In 1879 several other railroad lines merged to form the Chicago, St. Paul, Minneapolis, and Omaha Railroad (hereafter: Omaha RR). This railroad had more than one thousand miles of track in Wisconsin, Minnesota, and Nebraska. Oshkosh lumber baron and later United States Senator Philetus Sawyer was influential in creation of this company and became its first vice-president. The company's attorney was another future senator, John C. Spooner of Hudson. The land granted to the Portage RR was also desired by both the newly-formed Omaha Railroad and the Chicago, Milwaukee & St. Paul Railroad (hereafter: St. Paul RR). In 1880, Spooner and the Omaha RR began a legal battle in the federal courts and the state legislature attempting to get this land grant. He argued that the Portage RR was incapable of fulfilling its agreement to complete the line in the allotted time. On January 10, 1882, the Omaha RR and the St. Paul RR entered an agreement to cooperate in acquiring the Portage RR grant for the Omaha RR. In return for helping it get the grant, the Omaha RR agreed to sell to the St. Paul RR 25% of all the land plus rights to use the trackage.

In January 1882 the Portage RR had approximately 1700 men working along its construction route in various labor camps. The company was deeply in debt to its subcontractors. During that month, in a sequence of events that is not clear, two important events occurred. First, the Portage RR went bankrupt, closed its operations and left its employees stranded in the cold without payment, shelter or food. Second, the Omaha RR agreed to purchase two million dollars of Portage RR stock at 10% face value in return for the right to complete its track and acquire its land grant.

As a result of these events, newly-inaugurated Governor Jeremiah Rusk was faced with the first crisis of his administration. On January 26, 1882 he received telegrams from various subcontractors and merchants who had supplied the Portage RR asking for militia protection from unemployed workers who had occupied railroad buildings and seized food and supplies. Rusk also received telegrams from a delegation of workers demanding that he force the railroad to pay back wages. Rusk turned down the request for troops telling the legislature that these men needed bread, not bayonets. At the same time, he proposed that the Omaha RR assume the company's outstanding debts in return for the rights to the granted land. He quickly dispatched State Senator Cyrus M. Butt of Viroqua to Superior Junction to act as his investigator and claims agent. Butt was ordered to ascertain the legitimacy of the workers' demands, to arrange for emergency shelter and sustenance, and to do what he could to defuse the situation. The Omaha RR agreed to Rusk's terms, and it made available $78,000 to pay outstanding wages and subsistence. On February 16, 1882, the governor signed an act transferring the grant from the Portage RR to the Omaha RR.

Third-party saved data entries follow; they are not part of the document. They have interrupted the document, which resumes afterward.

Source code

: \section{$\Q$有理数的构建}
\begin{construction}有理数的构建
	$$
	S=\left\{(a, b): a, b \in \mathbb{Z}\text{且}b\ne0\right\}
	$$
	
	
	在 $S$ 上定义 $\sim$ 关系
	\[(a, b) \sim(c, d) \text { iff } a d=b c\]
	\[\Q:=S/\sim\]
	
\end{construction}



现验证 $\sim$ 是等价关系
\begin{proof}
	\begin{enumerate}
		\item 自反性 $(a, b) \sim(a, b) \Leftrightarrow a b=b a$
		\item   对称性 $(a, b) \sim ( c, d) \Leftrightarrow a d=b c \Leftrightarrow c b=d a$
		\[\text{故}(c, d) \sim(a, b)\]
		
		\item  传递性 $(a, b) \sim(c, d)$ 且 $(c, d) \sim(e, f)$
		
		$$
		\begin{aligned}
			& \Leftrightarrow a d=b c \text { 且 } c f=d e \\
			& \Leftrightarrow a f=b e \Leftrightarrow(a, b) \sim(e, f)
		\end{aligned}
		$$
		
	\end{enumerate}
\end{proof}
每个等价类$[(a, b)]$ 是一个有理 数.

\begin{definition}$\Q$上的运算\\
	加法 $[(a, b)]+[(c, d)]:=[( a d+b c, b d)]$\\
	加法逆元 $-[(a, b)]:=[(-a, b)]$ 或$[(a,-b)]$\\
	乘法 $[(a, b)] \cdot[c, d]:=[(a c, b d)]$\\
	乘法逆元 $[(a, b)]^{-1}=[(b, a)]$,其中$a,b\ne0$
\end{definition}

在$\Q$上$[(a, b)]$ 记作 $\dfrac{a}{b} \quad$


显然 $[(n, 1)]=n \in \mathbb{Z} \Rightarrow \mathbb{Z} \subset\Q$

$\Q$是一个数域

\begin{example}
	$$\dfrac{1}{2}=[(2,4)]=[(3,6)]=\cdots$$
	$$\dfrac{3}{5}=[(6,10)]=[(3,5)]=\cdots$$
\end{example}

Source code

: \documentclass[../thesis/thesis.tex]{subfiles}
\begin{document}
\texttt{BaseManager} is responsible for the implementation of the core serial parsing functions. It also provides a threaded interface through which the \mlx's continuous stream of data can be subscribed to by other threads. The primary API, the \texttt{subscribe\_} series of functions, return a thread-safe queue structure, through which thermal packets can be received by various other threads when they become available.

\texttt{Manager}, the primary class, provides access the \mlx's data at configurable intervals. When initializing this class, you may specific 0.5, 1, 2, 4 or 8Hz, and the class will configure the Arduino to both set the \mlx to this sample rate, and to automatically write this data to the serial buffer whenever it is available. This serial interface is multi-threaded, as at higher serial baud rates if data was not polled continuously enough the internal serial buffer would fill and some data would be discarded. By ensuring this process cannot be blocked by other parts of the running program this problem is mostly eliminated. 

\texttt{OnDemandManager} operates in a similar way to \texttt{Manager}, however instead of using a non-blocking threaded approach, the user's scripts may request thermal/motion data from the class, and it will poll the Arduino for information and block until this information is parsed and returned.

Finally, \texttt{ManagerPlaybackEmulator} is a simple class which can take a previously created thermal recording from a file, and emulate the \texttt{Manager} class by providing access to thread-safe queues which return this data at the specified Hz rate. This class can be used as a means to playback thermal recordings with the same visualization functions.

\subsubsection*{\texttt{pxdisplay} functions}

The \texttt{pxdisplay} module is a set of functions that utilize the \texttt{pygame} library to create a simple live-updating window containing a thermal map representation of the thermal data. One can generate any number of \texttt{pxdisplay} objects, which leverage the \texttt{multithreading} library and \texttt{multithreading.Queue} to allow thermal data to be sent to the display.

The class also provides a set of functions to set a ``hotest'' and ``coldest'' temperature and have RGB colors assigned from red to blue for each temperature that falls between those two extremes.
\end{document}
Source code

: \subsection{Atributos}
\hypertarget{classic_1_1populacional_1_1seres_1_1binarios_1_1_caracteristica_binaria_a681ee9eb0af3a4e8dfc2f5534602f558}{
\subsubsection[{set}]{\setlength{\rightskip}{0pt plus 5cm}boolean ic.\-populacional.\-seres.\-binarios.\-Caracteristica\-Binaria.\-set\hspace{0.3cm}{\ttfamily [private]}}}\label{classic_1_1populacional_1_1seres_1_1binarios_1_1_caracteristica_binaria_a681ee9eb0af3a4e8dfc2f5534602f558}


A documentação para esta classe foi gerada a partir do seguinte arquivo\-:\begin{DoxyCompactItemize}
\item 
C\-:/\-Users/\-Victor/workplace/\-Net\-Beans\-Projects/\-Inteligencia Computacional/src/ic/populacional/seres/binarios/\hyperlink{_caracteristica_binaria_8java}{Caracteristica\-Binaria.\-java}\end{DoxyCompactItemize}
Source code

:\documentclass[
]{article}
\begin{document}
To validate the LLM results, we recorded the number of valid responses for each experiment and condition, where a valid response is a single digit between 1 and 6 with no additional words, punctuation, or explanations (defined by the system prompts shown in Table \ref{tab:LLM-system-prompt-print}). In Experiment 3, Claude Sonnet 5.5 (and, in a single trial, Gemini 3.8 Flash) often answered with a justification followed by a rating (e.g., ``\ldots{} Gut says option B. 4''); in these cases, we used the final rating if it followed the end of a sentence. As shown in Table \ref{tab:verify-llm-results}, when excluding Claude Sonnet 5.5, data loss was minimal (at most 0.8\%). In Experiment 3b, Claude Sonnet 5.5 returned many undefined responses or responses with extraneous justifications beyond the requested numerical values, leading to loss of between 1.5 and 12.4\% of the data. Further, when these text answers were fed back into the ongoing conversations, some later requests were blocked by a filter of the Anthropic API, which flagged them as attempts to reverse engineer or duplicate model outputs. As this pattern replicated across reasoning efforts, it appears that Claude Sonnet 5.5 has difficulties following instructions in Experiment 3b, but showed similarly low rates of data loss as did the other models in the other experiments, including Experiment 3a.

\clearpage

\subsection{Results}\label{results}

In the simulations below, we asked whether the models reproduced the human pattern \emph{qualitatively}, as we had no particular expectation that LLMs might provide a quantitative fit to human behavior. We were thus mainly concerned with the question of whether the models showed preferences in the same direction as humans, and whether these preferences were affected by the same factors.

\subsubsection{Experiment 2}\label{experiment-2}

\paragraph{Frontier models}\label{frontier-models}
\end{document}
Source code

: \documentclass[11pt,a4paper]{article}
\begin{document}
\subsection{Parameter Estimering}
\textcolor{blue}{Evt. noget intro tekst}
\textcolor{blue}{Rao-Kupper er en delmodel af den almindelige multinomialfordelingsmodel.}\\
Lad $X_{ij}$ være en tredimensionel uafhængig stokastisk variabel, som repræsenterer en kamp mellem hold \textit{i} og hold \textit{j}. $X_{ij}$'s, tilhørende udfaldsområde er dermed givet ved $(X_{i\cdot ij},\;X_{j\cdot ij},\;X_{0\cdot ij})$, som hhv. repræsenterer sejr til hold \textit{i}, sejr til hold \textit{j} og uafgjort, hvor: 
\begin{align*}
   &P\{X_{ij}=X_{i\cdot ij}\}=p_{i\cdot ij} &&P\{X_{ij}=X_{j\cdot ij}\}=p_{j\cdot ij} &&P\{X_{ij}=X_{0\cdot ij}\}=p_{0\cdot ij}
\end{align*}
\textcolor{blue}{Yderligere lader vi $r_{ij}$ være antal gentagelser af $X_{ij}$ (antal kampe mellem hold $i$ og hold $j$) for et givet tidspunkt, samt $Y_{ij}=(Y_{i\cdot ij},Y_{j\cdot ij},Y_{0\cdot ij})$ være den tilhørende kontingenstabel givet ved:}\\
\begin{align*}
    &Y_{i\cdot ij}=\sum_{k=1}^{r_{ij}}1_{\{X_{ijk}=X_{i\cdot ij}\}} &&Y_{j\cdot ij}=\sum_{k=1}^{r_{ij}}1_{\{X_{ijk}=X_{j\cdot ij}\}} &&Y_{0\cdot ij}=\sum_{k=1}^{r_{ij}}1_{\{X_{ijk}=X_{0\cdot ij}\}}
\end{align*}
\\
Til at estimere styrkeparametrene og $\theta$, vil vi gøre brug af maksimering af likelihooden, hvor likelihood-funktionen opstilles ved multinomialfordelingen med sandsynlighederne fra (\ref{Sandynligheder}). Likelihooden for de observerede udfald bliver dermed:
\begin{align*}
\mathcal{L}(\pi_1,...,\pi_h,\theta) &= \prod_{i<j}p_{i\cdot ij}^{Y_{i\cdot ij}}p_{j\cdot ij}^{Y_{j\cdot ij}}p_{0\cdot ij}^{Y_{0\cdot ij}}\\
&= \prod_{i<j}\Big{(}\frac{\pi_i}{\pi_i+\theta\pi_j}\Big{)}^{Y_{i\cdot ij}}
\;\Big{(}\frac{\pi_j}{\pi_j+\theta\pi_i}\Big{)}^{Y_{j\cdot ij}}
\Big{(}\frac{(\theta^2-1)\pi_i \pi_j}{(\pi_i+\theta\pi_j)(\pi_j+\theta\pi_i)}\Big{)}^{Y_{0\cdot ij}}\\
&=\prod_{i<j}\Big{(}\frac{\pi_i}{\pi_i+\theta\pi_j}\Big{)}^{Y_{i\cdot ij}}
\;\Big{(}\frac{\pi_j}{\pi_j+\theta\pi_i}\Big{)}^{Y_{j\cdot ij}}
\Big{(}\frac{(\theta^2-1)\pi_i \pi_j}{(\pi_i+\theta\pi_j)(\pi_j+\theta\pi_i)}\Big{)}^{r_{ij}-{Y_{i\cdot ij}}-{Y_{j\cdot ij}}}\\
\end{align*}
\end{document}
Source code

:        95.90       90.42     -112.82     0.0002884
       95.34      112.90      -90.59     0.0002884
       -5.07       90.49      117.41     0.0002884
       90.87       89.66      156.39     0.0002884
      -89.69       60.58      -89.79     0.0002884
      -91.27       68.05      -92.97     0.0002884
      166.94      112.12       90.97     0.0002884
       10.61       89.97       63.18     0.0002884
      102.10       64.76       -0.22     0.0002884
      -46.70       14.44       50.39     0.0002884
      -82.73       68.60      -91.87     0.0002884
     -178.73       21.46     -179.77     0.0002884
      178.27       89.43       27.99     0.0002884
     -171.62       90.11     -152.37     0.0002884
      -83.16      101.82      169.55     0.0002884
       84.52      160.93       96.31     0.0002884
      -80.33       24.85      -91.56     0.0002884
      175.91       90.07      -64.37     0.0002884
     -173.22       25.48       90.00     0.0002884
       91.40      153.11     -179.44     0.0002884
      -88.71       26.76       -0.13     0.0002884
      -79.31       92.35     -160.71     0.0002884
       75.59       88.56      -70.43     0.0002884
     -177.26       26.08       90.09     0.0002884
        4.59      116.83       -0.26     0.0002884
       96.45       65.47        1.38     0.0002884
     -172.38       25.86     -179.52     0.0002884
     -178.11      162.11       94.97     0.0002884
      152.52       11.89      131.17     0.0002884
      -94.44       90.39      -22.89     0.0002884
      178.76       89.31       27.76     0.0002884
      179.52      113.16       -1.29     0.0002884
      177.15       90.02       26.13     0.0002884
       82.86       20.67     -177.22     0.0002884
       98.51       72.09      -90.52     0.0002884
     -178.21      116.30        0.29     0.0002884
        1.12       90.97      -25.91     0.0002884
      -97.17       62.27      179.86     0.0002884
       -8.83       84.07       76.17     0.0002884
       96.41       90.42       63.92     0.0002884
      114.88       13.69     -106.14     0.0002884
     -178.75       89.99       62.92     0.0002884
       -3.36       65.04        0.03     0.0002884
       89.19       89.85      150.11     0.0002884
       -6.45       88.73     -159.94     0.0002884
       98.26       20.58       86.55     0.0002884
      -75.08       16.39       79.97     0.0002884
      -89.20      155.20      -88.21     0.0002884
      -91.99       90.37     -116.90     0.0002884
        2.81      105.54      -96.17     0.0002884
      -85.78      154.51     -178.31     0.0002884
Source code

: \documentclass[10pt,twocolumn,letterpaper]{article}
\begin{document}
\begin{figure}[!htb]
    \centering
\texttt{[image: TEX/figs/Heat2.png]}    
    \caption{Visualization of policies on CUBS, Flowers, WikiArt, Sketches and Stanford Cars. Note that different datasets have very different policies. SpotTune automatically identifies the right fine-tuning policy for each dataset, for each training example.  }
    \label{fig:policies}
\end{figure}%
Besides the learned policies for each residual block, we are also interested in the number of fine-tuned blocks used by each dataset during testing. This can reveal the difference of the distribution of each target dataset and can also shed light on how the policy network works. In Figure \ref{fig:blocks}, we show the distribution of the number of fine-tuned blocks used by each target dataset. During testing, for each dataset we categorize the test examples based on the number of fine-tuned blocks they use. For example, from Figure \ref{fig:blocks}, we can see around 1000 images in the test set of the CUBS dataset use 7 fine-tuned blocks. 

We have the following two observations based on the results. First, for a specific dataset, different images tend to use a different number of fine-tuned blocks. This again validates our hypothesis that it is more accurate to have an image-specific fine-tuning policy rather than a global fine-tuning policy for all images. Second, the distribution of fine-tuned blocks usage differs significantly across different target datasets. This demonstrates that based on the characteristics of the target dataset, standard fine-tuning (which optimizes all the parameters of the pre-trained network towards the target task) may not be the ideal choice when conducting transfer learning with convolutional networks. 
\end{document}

Butt succeeded in convincing the Portage RR workers to cease their seizures of property and to submit claims for adjudication. He also arranged for most of the workers to be transported out of the area to other areas where they could find work. During the first several months of 1882, Cyrus Butt paid most of the wage claims using the funds set aside for that purpose.

The governor's office continued paying claims until November 1882. Some claims were not paid because they did not fall into the specifications of the original agreement with the Omaha RR. This resulted in a legal action against the governor that went to the state Supreme Court. (The court ultimately declined to intercede on behalf of the claimants.)

The Omaha RR eventually finished the track to Superior and acquired title to the granted lands.